Dlaczego on jest taki uległy.Na wszystko się zgadza,można z nim robić ,co się chce.Wyrzucił 3 papierosy,gdy powiedziałam,żeby nie palił.Taki fajny dzidziuś z niego,będzie dobry mąż,na wszystko pozwoli żonie.Ale to będzie w przyszłości.
Ja tymczasem poszłam do Stacha,który mnie wypatrywał w tłumie.
Zaczęliśmy tańczyć,Zapytał,co mu powiedziałam,czy to mój chłopak,dlaczego zostałam itd.Peszyłam się trochę,bo co chwila przypatrywał mi się.Powiedziałam,że za pół godziny idę do domu,ale on mówi,że -nie . Będziemy do końca.Denerwowało mnie trochę to jego rządzenie.Ale byliśmy tylko do pierwszej.bo ktoś kogoś pobił,przyjechała milicja i zabawa skończyła się.Powiedziałam,że idę do domu z bratem ale on mówi,że nie,że on mnie odprowadzi.
To moja wina,że pozwalałam mu tak się rządzić,przecież on mi nie dał możliwości wyboru.Gdy tańczyliśmy,właściwie przetańczyliśmy tylko jeden kawałek,podszedł do nas Jurek W i zapytał,czy mogę z nim zatańczyć.odpowiedziałam,żeby zapytał Stacha,ale kochany Stasio odpowiedział,że nie,ale jak Jurek nalegał,to powiedział,że jak chcę, to mogę do  niego iść.Ja wiedziałam,że Jurkowi zależy na mnie ,a jego nie byłam pewna ,bo tak dziwnie się zachowywał,więc powiedziałam,że nie chcę.Jurek odszedł.
Boże,jak ja się czułam wtedy.Ale co miałam zrobić.
Marek G gratulował mu mnie ,więc chyba był zadowolony
.Odprowadził mnie kawałek,postaliśmy.porozmawialiśmy.Mówił,że wie ,gdzie mieszkam,bo był u Jurka J,który mieszka niedaleko nas.Jurek mu pokazał mój dom.Miał przyjść do mnie przed zabawą.Całe szczęście,że nie przyszedł.
Zadawał mi głupie pytania,np,czy to mi będzie szkodzić,jak on będzie pił alkohol,albo czy on jest mój ( w tym wypadku chodziło mu zdjęcie ,na którym jesteśmy obydwoje,Ja go mam dzięki jego siostrze Mariolce,którą przekupiłam i mu ukradła.To zdjęcie jest robione przypadkowo.Myśmy z Joaśką i Tośka robiły sobie zdjęcia i poszłyśmy na boisko,a on tam grał z chłopakami w piłkę rozebrany do spodenek.
I tak ubrany zrobił sobie zdjęcie ze mną.
Ja w płaszczu, a on w spodenkach.Potem Aśka mu dała to zdjęcie bez mojej wiedzy)
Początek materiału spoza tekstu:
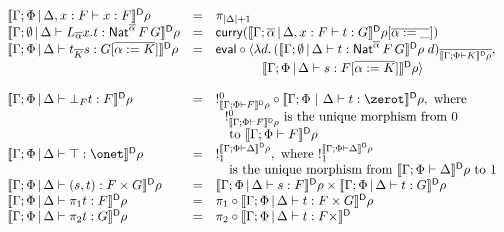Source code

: \documentclass[runningheads]{llncs}
\begin{document}
\begin{figure}[t]
\begin{adjustbox}{varwidth=6in, max width=5.3in, fbox, center}
\[\begin{array}{lll}
\dsem{\Gamma;\Phi \,|\, \Delta,x :F \vdash x : F} \rho& = &
\pi_{|\Delta|+1}\\
\dsem{\Gamma;\emptyset \,|\, \Delta \vdash L_{\overline \alpha} x.t : \Nat^{\overline
    \alpha} \,F \,G}\rho & = &  \curry (\dsem{\Gamma;\overline \alpha
  \,|\, \Delta, x : F \vdash t: G}\rho[\overline{\alpha := \_}])\\
\dsem{\Gamma;\Phi \,|\, \Delta \vdash t_{\overline K} s:
  G [\overline{\alpha := K}]}\rho & = & \eval \circ \langle
  \lambda d.\,(\dsem{\Gamma;\emptyset \,|\, \Delta \vdash t :
  \Nat^{\overline{\alpha}} \,F \,G}\rho\; d)_{\overline{\dsem{\Gamma;\Phi
      \vdash K}\rho}},\\ 
 & & \hspace*{0.5in} \dsem{\Gamma;\Phi \,|\,
    \Delta \vdash s: F [\overline{\alpha := K}]}\rho \rangle\\ 
& & \\
\dsem{\Gamma;\Phi \,|\, \Delta \vdash \bot_F t : F} \rho& = &
!^0_{\dsem{\Gamma;\Phi \vdash F}\rho} \circ
  \dsem{\Gamma;\Phi~|~\Delta \vdash t : \zerot}\rho, \mbox{ where } \\
 & & \hspace*{0.1in} !^0_{\dsem{\Gamma;\Phi \vdash F}\rho}
\mbox{ is the unique morphism from } 0\\
 & & \hspace*{0.1in} \mbox{ to } \dsem{\Gamma;\Phi \vdash F}\rho\\
\dsem{\Gamma;\Phi \,|\, \Delta \vdash \top : \onet}\rho & = &
!^{\dsem{\Gamma;\Phi\vdash \Delta}\rho}_1, \mbox{ where }
!^{\dsem{\Gamma;\Phi\vdash \Delta}\rho}_1\\ 
& & \hspace*{0.1in} \mbox{ is the unique morphism from }
\dsem{\Gamma;\Phi\vdash \Delta}\rho \mbox{ to } 1\\ 
\dsem{\Gamma;\Phi \,|\, \Delta \vdash (s,t) : F \times G} \rho& = &
\dsem{\Gamma;\Phi \,|\, \Delta \vdash s: F} \rho\times
\dsem{\Gamma;\Phi \,|\, \Delta \vdash t : G} \rho\\
\dsem{\Gamma;\Phi \,|\, \Delta \vdash \pi_1 t : F} \rho& = &
\pi_1 \circ \dsem{\Gamma;\Phi \,|\, \Delta \vdash t : F \times G}\rho\\
\dsem{\Gamma;\Phi \,|\, \Delta \vdash \pi_2 t : G}\rho & = &
\pi_2 \circ \dsem{\Gamma;\Phi \,|\, \Delta \vdash t : F \times
}
\end{array}\]
\end{adjustbox}
\end{figure}
\end{document}
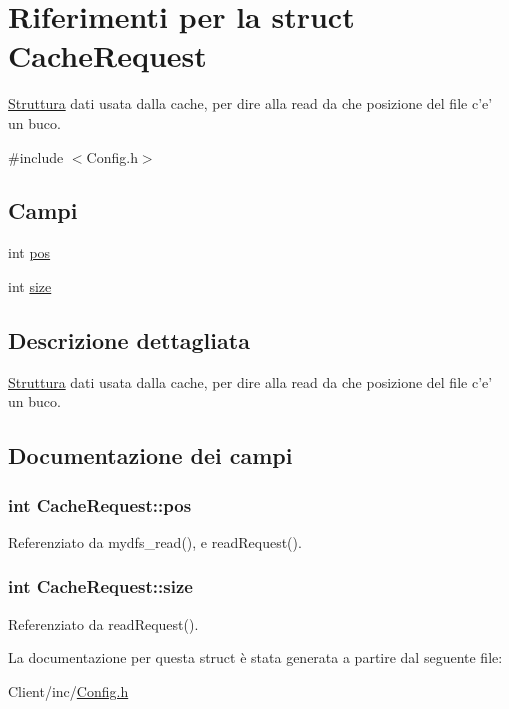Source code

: \hypertarget{structCacheRequest}{\section{Riferimenti per la struct Cache\+Request}
\label{structCacheRequest}
}


\hyperlink{structStruttura}{Struttura} dati usata dalla cache, per dire alla read da che posizione del file c'e' un buco.  




{\ttfamily \#include $<$Config.\+h$>$}

\subsection*{Campi}
\begin{DoxyCompactItemize}
\item 
int \hyperlink{structCacheRequest_a9b1e1f0498ee02f22da75fe915334873}{pos}
\item 
int \hyperlink{structCacheRequest_abc81e438c50064f3dde1835d6146bb1c}{size}
\end{DoxyCompactItemize}


\subsection{Descrizione dettagliata}
\hyperlink{structStruttura}{Struttura} dati usata dalla cache, per dire alla read da che posizione del file c'e' un buco. 

\subsection{Documentazione dei campi}
\hypertarget{structCacheRequest_a9b1e1f0498ee02f22da75fe915334873}{
\subsubsection[{pos}]{\setlength{\rightskip}{0pt plus 5cm}int Cache\+Request\+::pos}}\label{structCacheRequest_a9b1e1f0498ee02f22da75fe915334873}


Referenziato da mydfs\+\_\+read(), e read\+Request().

\hypertarget{structCacheRequest_abc81e438c50064f3dde1835d6146bb1c}{
\subsubsection[{size}]{\setlength{\rightskip}{0pt plus 5cm}int Cache\+Request\+::size}}\label{structCacheRequest_abc81e438c50064f3dde1835d6146bb1c}


Referenziato da read\+Request().



La documentazione per questa struct è stata generata a partire dal seguente file\+:\begin{DoxyCompactItemize}
\item 
Client/inc/\hyperlink{Client_2inc_2Config_8h}{Config.\+h}\end{DoxyCompactItemize}
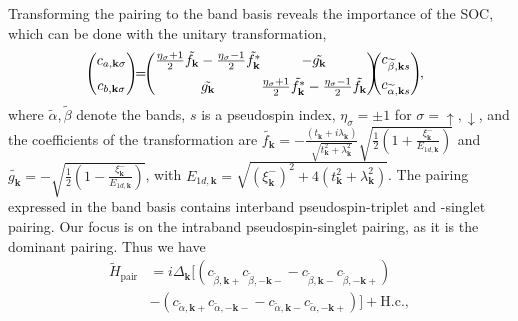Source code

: \documentclass[%
reprint,
superscriptaddress,
 amsmath,amssymb,
 aps,
prb,
nobalancelastpage,
]{revtex4-2}
\begin{document}
Transforming the pairing to the band basis reveals the importance of the SOC, which can be done with the unitary transformation,
\begin{equation}    \label{first_trsf}
\begin{aligned}
\hspace{-2.5mm}
\begin{pmatrix}
   c_{a,\textbf{k}\sigma} \\[6pt]
   c_{b,\textbf{k}\sigma} \\
 \end{pmatrix}\hspace{-1.5mm}
 \setlength\arraycolsep{0.01mm}
 = \hspace{-1.5mm}\begin{pmatrix} 
    \frac{\eta_{\sigma}+1}{2}\tilde{f_{\textbf{k}}}-\frac{\eta_{\sigma}-1}{2}\tilde{f_{\textbf{k}}^{*}} & -\tilde{g_{\textbf{k}}}  \\[6pt]
  \tilde{g_{\textbf{k}}} & \frac{\eta_{\sigma}+1}{2}\tilde{f_{\textbf{k}}^{*}}-\frac{\eta_{\sigma}-1}{2}\tilde{f_{\textbf{k}}}
\end{pmatrix}\hspace{-2.5mm}
\begin{pmatrix}
   c_{\widetilde{\beta},\textbf{k}s} \\[6pt]
   c_{\widetilde{\alpha},\textbf{k}s} \\
 \end{pmatrix}\hspace{-1mm},
\end{aligned}
\end{equation}
where $\widetilde{\alpha},\widetilde{\beta}$ denote the bands, $s$ is a pseudospin index, $\eta_{\sigma}=\pm1$ for $\sigma=\uparrow,\downarrow$, and the coefficients of the transformation are $\tilde{f_{\textbf{k}}} = -\frac{(t_{\textbf{k}}+i\lambda_{\textbf{k}})}{\sqrt{t_{\textbf{k}}^2 + \lambda_{\textbf{k}}^2}}\sqrt{\frac{1}{2}(1 + \frac{\xi_{\textbf{k}}^{-}}{E_{1d,\textbf{k}}})}$ and $\tilde{g_{\textbf{k}}} = -\sqrt{\frac{1}{2}(1-\frac{\xi_{\textbf{k}}^{-}}{E_{1d,\textbf{k}}})}$, with $E_{1d,\textbf{k}}=\sqrt{(\xi_{\textbf{k}}^{-})^2 + 4(t_{\textbf{k}}^2+\lambda_{\textbf{k}}^2)}$. The pairing expressed in the band basis contains interband pseudospin-triplet and -singlet pairing. Our focus is on the intraband pseudospin-singlet pairing, as it is the dominant pairing. Thus we have
\begin{equation}    \label{pairing_two_orb}
\begin{aligned}
    \widetilde{H}_{\text{pair}} &= i\Delta_{\textbf{k}}\bigl[(c_{\widetilde{\beta},\textbf{k}+}c_{\widetilde{\beta},-\textbf{k}-} -c_{\widetilde{\beta},\textbf{k}-}c_{\widetilde{\beta},-\textbf{k}+}) \\[6pt]&- (c_{\widetilde{\alpha},\textbf{k}+}c_{\widetilde{\alpha},-\textbf{k}-} -c_{\widetilde{\alpha},\textbf{k}-}c_{\widetilde{\alpha},-\textbf{k}+})\bigr] + \text{H.c.},
\end{aligned}
\end{equation}
\end{document}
Staliśmy dłuższy czas.Czekałam tylko,aż on mi się zapyta,czy może mnie pocałować,bo Jurek i Leszek pytali mnie o to na końcu.A on nie zapytał.Co on właściwie chce ode mnie?Czy ja mu się podobam czy nie.Denerwuje mnie ta niepewność.Ale to dobrze,bo mogę sobie pomarzyć o nim.Ciągle mi się pyta czy mam chłopaka.A okazuje się,że Stach M-jego kolega , który mnie tylko raz odprowadził i z którym tańczyłam kilka razy chwalił się  na zabawie ,że ze mną chodził.
I wszystkie chłopaki z Z są przekonani,że ja z nim chodziłam.Bogdanowi też tłumaczyłam,że nie chodziłam z tamtym.
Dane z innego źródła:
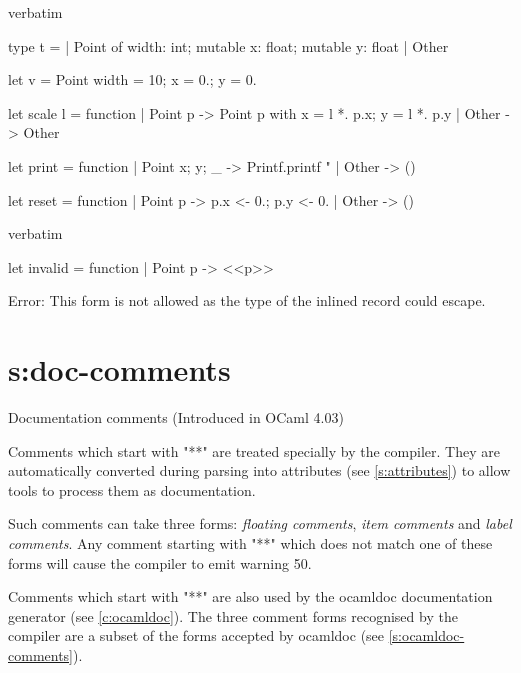 {\begin{camlexample}{verbatim}
\begin{caml}
\begin{camlinput}
type t =
  | Point of {width: int; mutable x: float; mutable y: float}
  | Other

let v = Point {width = 10; x = 0.; y = 0.}

let scale l = function
  | Point p -> Point {p with x = l *. p.x; y = l *. p.y}
  | Other -> Other

let print = function
  | Point {x; y; _} -> Printf.printf "%
  | Other -> ()

let reset = function
  | Point p -> p.x <- 0.; p.y <- 0.
  | Other -> ()
\end{camlinput}
\end{caml}
\end{camlexample}

\begin{camlexample}{verbatim}
\begin{caml}
\begin{camlinput}
let invalid = function
  | Point p -> <<p>>
\end{camlinput}
\begin{camlerror}
Error: This form is not allowed as the type of the inlined record could escape.
\end{camlerror}
\end{caml}
\end{camlexample}

\section{s:doc-comments}{Documentation comments}
(Introduced in OCaml 4.03)

Comments which start with "**" are treated specially by the
compiler. They are automatically converted during parsing into
attributes (see \ref{s:attributes}) to allow tools to process them as
documentation.

Such comments can take three forms: {\em floating comments}, {\em item
comments} and {\em label comments}. Any comment starting with "**" which
does not match one of these forms will cause the compiler to emit
warning 50.

Comments which start with "**" are also used by the ocamldoc
documentation generator (see \ref{c:ocamldoc}). The three comment forms
recognised by the compiler are a subset of the forms accepted by
ocamldoc (see \ref{s:ocamldoc-comments}).

}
Jaka ja byłam kiedyś w Stachu G zakochana.
A zobaczyłam go przypadkowo.Jeszcze przyjażniłam się z Joaśką.
Szukałyśmy na przystanku ładnych chłopaków.On mi się wtedy podobał.Wtedy go zauważyłam pierwszy raz.I zaczęłam się w nim kochać.Zbliżyło na trochę to zdjęcie no i wreszcie ta zabawa.Marzyłam o dotyku jego rąk o nim,no i wszytko się spełniło.Trzymał moje ręce przez cały czas w swoich.
Jestem szczęśliwa.Musi mu zależeć na mnie.Wydawało mi się,że to takie dziecko.
Ale teraz wiem,że on nie jest taki głupi.Potrafi myśleć.Wspaniały.

czwartek, 17 listopada 2016

3 listopad 1977r

Boże,czemu taki człowiek żyje na tym świecie?
Ja już nie mogę wytrzymać! Cała się trzęsę z nerwów.
Co tylko przyszłam ze szkoły ,on mi każe lecieć za chlebem.Do sklepu jest chyba ponad kilometr w jedną stronę.Mówię,że mam się dużo uczyć na jutro.
-Co mnie to obchodzi,trzeba było się wczoraj uczyć, a nie czekać.
On uważa moją pracę w drużynie za czekanie.Nic go nie obchodzi moja nauka,byle tylko jego potrzeby były zaspokojone..Boże ,czemu go nie zabierzesz z tego świata.Dziadzia odszedł ,a on żyje.Wszystkich nas wyprowadza z równowagi.Jak ja się będę uczyć na jutro w takim stanie.
Już dostałam jedną dwóję z geografii,to o niego się nie przygotowałam,bo przyszedł pijany i zaczął swoje.Poszłam prawie nieprzygotowana na lekcje i klasówkę.No i już na pierwszej lekcji dostałam 2.
Czemu ja się wogóle urodziłam.Tak mi żle.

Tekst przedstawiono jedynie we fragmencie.